My appendix was removed when I was five years old, at the hands of a well-meaning country doctor who thought it would cure my chronic childhood tummy aches. The finest medical scientists at the time knew, of course, that the appendix is a vestigial organ, an evolutionary leftover that was not needed in modern humans and would probably, in future generations, evolve itself away. I guess I’m proof, half a century later, that those scientists were right: you can live a perfectly healthy life (well, almost) without an appendix.
Still, the idea has always nagged at me and lately I’ve started reading the fascinating science writer Rob Dunn, who I learned about through one of his old blog posts at Scientific American. He summarizes his evidence in his book The Wild Life of Our Bodies: Predators, Parasites, and Partners That Shape Who We Are Today, but the basic idea is that the appendix helps re-populate your gut bacteria after a major crash — a bout of food poisoning, say, or some terrible infection that takes over before your immune system has a chance to respond.
What’s inside a healthy person's appendix anyway?

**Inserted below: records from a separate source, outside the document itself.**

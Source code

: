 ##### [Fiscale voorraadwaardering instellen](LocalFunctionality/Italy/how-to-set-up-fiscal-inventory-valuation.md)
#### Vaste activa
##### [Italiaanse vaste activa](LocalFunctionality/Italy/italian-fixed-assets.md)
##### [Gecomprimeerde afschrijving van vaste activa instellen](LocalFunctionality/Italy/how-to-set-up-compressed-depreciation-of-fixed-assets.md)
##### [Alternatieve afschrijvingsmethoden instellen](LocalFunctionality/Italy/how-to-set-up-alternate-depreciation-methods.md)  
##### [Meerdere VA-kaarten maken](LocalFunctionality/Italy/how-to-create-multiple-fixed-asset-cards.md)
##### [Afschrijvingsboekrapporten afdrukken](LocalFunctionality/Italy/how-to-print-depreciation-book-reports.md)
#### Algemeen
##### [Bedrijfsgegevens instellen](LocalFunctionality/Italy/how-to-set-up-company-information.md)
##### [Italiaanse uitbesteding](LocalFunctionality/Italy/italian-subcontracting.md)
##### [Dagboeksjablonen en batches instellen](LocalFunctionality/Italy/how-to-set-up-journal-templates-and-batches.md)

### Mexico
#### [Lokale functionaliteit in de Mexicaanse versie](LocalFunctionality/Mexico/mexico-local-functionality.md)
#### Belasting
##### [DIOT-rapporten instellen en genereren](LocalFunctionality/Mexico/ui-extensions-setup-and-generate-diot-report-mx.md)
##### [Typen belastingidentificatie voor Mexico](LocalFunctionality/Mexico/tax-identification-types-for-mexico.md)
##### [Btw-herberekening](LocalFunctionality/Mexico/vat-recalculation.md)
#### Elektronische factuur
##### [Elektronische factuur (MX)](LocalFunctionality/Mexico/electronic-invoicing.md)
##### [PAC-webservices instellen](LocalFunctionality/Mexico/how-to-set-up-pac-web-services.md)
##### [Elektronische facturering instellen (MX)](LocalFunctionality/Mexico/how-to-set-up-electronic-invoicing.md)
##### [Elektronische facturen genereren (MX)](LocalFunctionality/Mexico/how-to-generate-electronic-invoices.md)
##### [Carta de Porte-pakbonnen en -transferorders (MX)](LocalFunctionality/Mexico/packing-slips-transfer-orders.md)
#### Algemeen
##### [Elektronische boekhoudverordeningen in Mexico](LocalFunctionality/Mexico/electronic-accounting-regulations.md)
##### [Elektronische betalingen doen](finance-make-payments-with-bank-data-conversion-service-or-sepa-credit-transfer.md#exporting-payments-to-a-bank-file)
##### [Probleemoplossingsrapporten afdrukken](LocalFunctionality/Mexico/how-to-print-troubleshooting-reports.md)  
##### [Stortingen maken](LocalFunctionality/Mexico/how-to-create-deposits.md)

Answer: immune tissue, various (normally good-for-you) bacteria, and IgA antibodies — all stuff that seems like you wouldn’t want to just cut out of a person, like that long-forgotten surgeon did to me.
Dunn’s book is interesting throughout, and besides the appendix discussion here are some additional things I learned:
- Humans have taste buds in their gut (see Wu, S. et all in PNAS 99:2392-2397 . What are they doing in there? Who knows, but catfish have them all over their bodies. Maybe the sense of taste includes some measure of what’s already in our tummies.
- Specially-modified mice that have no bacteria in their guts seem to live okay, but they need 30% more calories to get the same amount of nutrients as normal mice.
- You may think you react with similar horror to something violent as you do to something pathogenic. You feel the same stress, same heart rate increase and other body signs either way. But your immune system can tell the difference (as measured by changes in measures of immune system response).